• **What is expected**: Copy the lines below verbatim. Begin with the first and end with the line containing "### Expression Building".

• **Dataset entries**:
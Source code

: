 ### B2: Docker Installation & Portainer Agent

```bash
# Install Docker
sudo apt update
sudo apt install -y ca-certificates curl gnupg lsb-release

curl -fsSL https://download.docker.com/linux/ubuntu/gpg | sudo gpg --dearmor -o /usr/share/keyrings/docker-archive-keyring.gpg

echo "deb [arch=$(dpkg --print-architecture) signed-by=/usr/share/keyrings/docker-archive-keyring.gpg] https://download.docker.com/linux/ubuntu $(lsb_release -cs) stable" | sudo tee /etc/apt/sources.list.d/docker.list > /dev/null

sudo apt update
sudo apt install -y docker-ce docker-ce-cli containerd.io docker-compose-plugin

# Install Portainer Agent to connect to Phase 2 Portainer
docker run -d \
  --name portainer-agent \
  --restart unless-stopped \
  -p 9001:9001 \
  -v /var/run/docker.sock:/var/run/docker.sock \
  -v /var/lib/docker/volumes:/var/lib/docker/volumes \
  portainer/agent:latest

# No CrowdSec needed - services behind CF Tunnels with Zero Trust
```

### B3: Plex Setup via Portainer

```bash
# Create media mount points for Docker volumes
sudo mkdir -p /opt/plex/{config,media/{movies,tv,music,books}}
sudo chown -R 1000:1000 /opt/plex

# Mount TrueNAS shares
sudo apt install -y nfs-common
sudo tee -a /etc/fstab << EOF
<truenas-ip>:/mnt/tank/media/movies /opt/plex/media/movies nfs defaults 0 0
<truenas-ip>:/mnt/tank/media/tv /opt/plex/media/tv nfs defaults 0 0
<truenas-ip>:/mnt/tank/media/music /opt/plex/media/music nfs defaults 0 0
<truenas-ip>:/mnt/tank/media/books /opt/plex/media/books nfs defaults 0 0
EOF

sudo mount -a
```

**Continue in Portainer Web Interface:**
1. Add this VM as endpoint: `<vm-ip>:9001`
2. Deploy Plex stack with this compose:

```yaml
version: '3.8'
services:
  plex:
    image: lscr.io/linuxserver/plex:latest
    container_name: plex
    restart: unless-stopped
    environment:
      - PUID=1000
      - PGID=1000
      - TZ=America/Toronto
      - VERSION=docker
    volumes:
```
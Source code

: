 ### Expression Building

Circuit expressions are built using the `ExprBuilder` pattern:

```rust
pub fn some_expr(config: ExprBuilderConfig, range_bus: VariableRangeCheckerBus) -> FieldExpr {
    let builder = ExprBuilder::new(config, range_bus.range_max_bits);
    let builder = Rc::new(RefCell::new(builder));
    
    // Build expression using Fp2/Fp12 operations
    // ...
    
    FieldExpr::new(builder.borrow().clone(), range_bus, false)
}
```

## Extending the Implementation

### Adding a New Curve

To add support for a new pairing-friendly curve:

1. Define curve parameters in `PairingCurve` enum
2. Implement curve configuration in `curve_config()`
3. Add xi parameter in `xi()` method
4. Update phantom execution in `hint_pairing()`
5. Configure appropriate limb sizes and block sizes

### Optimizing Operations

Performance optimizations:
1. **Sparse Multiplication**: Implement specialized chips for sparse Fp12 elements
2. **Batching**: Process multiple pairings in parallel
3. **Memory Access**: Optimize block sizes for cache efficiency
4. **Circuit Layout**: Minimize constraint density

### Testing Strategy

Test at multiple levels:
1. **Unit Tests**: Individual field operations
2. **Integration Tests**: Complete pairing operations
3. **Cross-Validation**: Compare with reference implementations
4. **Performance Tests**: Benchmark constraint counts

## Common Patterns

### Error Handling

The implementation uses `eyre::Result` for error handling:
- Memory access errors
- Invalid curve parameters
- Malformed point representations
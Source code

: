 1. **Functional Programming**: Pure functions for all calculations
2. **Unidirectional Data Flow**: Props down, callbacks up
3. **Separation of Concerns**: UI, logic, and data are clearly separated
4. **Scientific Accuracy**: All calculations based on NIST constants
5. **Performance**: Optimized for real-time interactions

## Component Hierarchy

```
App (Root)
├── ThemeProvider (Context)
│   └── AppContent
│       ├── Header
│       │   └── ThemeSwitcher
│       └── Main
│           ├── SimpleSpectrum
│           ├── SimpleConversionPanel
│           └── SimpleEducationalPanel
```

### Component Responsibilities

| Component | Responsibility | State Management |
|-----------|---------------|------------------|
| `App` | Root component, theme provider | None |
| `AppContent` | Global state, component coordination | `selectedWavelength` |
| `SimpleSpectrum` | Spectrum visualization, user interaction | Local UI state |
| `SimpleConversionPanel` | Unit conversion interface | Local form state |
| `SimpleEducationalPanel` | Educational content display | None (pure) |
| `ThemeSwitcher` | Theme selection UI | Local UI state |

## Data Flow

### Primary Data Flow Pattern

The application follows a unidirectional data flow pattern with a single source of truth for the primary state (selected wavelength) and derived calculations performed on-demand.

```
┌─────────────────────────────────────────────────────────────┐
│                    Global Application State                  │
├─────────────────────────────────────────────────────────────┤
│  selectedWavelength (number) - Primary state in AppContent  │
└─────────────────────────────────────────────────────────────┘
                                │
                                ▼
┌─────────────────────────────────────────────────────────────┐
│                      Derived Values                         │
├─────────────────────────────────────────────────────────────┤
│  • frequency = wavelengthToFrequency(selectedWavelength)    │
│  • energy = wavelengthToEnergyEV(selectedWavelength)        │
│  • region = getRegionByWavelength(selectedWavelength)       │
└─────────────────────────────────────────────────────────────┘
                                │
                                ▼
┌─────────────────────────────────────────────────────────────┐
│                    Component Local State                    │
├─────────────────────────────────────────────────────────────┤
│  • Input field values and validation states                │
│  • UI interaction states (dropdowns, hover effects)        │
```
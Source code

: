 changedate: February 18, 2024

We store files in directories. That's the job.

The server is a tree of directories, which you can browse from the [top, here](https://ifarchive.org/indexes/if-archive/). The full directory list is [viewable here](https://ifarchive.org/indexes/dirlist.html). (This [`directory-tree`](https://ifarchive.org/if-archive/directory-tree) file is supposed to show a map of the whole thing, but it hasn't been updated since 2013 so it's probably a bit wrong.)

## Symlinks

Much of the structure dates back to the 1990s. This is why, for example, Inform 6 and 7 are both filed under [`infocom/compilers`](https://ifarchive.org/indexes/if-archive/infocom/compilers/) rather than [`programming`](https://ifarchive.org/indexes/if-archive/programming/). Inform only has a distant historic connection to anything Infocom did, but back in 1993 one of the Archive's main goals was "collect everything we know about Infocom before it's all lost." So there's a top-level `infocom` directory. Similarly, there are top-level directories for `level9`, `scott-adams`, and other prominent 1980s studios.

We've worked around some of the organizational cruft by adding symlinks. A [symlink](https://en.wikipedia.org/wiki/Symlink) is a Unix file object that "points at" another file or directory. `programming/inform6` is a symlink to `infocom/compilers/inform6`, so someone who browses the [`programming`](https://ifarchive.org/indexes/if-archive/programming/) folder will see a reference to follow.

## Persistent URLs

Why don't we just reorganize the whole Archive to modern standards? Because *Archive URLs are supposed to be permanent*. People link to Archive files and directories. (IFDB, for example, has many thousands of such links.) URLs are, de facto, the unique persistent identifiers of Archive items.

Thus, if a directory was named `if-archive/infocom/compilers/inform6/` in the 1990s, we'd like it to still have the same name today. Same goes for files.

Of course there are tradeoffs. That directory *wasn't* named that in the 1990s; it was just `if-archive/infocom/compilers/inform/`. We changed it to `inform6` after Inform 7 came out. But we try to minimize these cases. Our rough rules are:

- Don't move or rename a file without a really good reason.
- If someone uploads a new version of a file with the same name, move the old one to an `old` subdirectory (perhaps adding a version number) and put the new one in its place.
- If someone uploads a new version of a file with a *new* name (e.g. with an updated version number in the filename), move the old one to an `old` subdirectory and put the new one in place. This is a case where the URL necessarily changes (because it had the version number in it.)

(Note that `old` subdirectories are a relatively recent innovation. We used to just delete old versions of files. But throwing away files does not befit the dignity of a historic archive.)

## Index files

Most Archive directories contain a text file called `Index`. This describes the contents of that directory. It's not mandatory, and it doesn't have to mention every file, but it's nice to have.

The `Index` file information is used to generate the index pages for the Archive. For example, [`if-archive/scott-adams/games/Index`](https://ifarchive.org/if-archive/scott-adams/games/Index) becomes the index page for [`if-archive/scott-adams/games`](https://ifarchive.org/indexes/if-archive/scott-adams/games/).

• **Answer to this exercise**:
Source code

: ### B2: Docker Installation & Portainer Agent

```bash
# Install Docker
sudo apt update
sudo apt install -y ca-certificates curl gnupg lsb-release

curl -fsSL https://download.docker.com/linux/ubuntu/gpg | sudo gpg --dearmor -o /usr/share/keyrings/docker-archive-keyring.gpg

echo "deb [arch=$(dpkg --print-architecture) signed-by=/usr/share/keyrings/docker-archive-keyring.gpg] https://download.docker.com/linux/ubuntu $(lsb_release -cs) stable" | sudo tee /etc/apt/sources.list.d/docker.list > /dev/null

sudo apt update
sudo apt install -y docker-ce docker-ce-cli containerd.io docker-compose-plugin

# Install Portainer Agent to connect to Phase 2 Portainer
docker run -d \
  --name portainer-agent \
  --restart unless-stopped \
  -p 9001:9001 \
  -v /var/run/docker.sock:/var/run/docker.sock \
  -v /var/lib/docker/volumes:/var/lib/docker/volumes \
  portainer/agent:latest

# No CrowdSec needed - services behind CF Tunnels with Zero Trust
```

### B3: Plex Setup via Portainer

```bash
# Create media mount points for Docker volumes
sudo mkdir -p /opt/plex/{config,media/{movies,tv,music,books}}
sudo chown -R 1000:1000 /opt/plex

# Mount TrueNAS shares
sudo apt install -y nfs-common
sudo tee -a /etc/fstab << EOF
<truenas-ip>:/mnt/tank/media/movies /opt/plex/media/movies nfs defaults 0 0
<truenas-ip>:/mnt/tank/media/tv /opt/plex/media/tv nfs defaults 0 0
<truenas-ip>:/mnt/tank/media/music /opt/plex/media/music nfs defaults 0 0
<truenas-ip>:/mnt/tank/media/books /opt/plex/media/books nfs defaults 0 0
EOF

sudo mount -a
```

**Continue in Portainer Web Interface:**
1. Add this VM as endpoint: `<vm-ip>:9001`
2. Deploy Plex stack with this compose:

```yaml
version: '3.8'
services:
  plex:
    image: lscr.io/linuxserver/plex:latest
    container_name: plex
    restart: unless-stopped
    environment:
      - PUID=1000
      - PGID=1000
      - TZ=America/Toronto
      - VERSION=docker
    volumes:
```
Source code

: ### Expression Building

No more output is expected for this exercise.